May 4—Mental health and disability-rights advocates are raising red flags about the company selected by the state to run Hampstead Hospital, which is set to become a state-owned psychiatric hospital for children and young adults.

Last year, the Executive Council approved a plan from the state Department of Health and Human Services to use federal funds to buy the hospital from the private operator that has been providing mental health treatment beds for New Hampshire youth.

The state is planning to use a contractor to provide health care services and run the hospital day-to-day. But when that $52.5 million, two-year contract came before the Executive Council on April 20, councilors tabled it, asking for more time for review and to learn more about the company, Wellpath Recovery Solutions.

Wellpath was selected for a sole-source contract, unlike similar agreements to provide services at New Hampshire Hospital, the state-run psychiatric hospital for adults.

In a statement, a company spokeswoman said Wellpath Recovery Solutions has operated psychiatric facilities for more than 20 years, and has experience in inpatient psychiatric services and substance use disorder treatment.

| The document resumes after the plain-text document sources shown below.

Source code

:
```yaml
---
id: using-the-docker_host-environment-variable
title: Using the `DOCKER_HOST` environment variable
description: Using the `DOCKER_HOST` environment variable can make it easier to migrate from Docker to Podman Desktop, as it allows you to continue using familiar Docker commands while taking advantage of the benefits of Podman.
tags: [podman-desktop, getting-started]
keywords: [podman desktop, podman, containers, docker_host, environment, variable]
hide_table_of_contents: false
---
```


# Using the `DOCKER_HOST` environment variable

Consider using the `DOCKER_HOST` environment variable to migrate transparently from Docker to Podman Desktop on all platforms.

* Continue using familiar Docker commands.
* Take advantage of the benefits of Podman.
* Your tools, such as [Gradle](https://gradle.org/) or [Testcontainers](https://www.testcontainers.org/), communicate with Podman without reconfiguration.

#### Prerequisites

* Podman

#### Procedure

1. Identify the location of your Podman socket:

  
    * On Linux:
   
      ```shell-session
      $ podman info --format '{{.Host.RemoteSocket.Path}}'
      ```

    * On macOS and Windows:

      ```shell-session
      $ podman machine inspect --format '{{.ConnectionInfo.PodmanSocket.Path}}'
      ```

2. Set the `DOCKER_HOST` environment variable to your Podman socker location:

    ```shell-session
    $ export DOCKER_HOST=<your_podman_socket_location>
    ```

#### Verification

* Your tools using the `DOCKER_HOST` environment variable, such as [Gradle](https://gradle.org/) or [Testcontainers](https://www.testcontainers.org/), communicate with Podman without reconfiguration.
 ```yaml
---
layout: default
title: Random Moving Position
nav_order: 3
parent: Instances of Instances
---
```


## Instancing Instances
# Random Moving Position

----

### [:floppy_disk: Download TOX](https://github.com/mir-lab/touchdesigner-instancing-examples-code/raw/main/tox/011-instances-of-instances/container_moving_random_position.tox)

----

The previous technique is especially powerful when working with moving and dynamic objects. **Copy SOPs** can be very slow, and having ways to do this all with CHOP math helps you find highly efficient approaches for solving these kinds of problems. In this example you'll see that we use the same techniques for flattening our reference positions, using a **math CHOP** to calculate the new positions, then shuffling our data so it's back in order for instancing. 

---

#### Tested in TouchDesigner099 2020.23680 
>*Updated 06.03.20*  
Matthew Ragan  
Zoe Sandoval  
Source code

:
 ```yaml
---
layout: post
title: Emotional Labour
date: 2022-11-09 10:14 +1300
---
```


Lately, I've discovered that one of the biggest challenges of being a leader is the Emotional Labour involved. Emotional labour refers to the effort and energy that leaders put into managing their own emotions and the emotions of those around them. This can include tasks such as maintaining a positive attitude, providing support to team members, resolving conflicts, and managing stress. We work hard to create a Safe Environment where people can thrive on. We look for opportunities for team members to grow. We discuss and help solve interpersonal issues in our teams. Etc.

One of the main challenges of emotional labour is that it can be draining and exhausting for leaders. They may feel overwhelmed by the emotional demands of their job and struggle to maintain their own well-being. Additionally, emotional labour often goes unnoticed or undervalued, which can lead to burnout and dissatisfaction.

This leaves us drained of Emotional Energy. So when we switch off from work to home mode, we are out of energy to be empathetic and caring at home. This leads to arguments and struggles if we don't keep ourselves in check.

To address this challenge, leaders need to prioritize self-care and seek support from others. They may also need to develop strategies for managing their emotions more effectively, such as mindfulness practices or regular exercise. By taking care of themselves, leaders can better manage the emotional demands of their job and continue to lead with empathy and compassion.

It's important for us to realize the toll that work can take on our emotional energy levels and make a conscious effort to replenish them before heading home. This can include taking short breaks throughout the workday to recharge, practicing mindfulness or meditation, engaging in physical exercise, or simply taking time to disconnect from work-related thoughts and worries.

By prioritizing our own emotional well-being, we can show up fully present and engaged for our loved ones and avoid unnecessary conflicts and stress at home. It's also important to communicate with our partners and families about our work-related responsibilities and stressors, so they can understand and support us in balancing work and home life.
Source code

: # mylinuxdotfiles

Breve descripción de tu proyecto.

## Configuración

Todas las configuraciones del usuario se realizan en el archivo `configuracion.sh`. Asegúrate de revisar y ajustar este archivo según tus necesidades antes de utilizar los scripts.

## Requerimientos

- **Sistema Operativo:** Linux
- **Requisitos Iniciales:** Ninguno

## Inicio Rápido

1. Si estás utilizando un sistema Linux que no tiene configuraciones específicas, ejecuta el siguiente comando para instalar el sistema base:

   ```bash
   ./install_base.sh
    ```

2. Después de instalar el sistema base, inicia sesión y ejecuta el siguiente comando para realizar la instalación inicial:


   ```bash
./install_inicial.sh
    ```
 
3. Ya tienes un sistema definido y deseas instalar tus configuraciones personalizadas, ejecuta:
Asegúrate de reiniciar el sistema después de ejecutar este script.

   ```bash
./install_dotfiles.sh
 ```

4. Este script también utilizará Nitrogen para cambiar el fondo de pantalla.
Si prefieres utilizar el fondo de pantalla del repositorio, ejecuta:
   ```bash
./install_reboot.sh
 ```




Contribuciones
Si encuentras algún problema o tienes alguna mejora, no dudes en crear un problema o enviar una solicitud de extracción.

Amid a growing number of children, teenagers and young adults facing mental health issues, and with people sometimes waiting for days or even weeks in hospital emergency rooms for a treatment bed to become available, the pressure has been on to open Hampstead Hospital as quickly as possible.

Mental health advocates including Susan Stearns, executive director of the National Alliance on Mental Illness of New Hampshire, wonder whether the quick process has produced the best result.

"What we read out there about them is concerning," she said.

Stearns, along with the leaders of the Disability Rights Center-NH, New Futures, New Hampshire Legal Assistance, and Waypoint wrote Tuesday to the five executive councilors, outlining their worries about Wellpath and asking that either the state consider other contractors, or set up stronger oversight of Wellpath's operation of Hampstead Hospital than what's called for in the proposed contract.

"The decision to enter into a contract in excess of $52 million for the provision of inpatient psychiatric services for some of New Hampshire's most vulnerable children over the next two years should not be entered into lightly," the letter to executive councilors reads, going on to urge councilors to consider other vendors or a short-term agreement with the employees who already work at Hampstead Hospital.